(GIVEN DATA Opens)

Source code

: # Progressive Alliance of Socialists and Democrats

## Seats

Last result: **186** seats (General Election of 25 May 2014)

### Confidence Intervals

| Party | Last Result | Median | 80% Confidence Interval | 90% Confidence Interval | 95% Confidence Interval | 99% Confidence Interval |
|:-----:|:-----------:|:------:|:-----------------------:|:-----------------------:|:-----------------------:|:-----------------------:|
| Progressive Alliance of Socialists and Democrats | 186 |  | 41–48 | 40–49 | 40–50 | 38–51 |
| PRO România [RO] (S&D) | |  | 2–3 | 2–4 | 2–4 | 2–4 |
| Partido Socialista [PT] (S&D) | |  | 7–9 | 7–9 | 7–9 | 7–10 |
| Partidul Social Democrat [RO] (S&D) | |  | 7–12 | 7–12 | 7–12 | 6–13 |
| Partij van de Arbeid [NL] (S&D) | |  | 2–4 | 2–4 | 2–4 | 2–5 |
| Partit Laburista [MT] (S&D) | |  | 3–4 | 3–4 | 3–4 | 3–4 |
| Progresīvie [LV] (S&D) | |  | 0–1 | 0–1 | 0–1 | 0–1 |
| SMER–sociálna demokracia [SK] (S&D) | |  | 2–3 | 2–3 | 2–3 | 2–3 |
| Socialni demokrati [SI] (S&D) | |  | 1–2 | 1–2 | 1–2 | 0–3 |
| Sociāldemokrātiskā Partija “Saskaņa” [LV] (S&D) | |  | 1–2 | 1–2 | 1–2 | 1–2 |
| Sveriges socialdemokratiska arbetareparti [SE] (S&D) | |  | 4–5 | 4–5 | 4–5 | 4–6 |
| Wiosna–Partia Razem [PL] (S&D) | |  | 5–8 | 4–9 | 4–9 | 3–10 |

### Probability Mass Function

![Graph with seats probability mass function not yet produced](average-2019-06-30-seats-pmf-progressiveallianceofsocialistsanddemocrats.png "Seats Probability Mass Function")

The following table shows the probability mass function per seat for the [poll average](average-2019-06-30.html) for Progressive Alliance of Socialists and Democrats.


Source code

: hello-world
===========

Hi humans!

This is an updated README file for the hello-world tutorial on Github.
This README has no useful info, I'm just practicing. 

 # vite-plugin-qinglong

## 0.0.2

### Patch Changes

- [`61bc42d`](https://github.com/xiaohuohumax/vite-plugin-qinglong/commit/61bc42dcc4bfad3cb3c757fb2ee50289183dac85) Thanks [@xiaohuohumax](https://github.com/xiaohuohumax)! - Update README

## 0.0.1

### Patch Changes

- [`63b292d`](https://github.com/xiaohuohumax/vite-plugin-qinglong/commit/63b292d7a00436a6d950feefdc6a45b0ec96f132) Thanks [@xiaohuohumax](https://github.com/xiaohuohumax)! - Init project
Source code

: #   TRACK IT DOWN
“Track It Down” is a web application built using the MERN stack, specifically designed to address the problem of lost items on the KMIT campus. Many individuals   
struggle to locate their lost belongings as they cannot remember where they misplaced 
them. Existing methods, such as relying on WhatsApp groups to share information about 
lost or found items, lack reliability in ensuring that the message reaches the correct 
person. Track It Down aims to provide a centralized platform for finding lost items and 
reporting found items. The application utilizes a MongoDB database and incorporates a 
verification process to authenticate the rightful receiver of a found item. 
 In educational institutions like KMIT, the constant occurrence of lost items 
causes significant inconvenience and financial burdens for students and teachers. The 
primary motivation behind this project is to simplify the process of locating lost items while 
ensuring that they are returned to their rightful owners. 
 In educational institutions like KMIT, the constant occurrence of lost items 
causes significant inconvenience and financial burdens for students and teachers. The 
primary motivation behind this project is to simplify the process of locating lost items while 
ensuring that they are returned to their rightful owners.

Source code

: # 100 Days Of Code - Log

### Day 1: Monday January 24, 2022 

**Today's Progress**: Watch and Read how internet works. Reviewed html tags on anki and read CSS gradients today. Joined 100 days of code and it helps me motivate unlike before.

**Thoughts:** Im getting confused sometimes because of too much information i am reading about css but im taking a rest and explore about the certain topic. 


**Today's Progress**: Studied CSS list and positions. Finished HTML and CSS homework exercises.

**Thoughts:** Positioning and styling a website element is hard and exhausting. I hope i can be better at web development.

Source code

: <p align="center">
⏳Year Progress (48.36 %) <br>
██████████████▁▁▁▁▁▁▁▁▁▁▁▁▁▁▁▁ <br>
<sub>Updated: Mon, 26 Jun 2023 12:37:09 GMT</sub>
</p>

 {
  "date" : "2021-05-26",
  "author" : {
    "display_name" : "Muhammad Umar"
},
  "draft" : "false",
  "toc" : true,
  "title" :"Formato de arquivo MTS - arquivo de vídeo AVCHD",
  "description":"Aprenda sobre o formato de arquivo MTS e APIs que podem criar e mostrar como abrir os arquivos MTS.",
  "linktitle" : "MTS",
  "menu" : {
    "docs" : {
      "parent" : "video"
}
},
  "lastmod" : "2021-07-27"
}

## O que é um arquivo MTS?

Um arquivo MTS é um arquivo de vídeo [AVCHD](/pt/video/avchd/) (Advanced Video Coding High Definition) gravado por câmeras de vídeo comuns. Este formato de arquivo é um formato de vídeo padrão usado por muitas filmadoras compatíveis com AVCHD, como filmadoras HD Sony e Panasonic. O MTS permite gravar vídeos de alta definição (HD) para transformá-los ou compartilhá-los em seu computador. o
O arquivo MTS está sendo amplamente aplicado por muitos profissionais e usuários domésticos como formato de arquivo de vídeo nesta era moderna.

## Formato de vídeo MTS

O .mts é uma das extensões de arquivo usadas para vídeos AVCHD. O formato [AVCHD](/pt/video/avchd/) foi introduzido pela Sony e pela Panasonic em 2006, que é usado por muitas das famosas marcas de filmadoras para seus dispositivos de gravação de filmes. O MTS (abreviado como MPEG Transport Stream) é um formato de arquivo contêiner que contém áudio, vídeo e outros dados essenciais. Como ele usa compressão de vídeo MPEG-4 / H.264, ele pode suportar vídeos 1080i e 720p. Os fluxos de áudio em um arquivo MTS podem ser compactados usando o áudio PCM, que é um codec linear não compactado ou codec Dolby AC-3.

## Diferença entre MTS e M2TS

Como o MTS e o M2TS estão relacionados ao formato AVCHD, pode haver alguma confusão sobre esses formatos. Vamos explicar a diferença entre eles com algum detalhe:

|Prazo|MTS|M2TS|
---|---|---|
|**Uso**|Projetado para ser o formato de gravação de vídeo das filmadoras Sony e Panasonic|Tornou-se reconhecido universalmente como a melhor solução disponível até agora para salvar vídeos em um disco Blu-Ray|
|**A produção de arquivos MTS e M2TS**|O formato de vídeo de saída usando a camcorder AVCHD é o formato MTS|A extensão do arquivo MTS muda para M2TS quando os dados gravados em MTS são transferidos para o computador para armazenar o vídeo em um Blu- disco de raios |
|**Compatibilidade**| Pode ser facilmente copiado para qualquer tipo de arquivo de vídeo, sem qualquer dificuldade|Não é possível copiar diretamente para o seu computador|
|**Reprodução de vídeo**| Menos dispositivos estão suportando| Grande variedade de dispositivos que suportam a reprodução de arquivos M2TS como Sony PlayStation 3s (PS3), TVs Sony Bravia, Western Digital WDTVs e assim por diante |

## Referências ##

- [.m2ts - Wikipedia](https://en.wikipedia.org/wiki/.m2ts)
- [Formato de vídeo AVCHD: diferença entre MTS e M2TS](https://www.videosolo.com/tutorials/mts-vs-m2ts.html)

(GIVEN DATA Closes)

--- EXERCISE PROMPT ---
The expected reply is a number only, the tally of lines in the data where the word "information" is found.

--- WRITTEN REPLY ---
2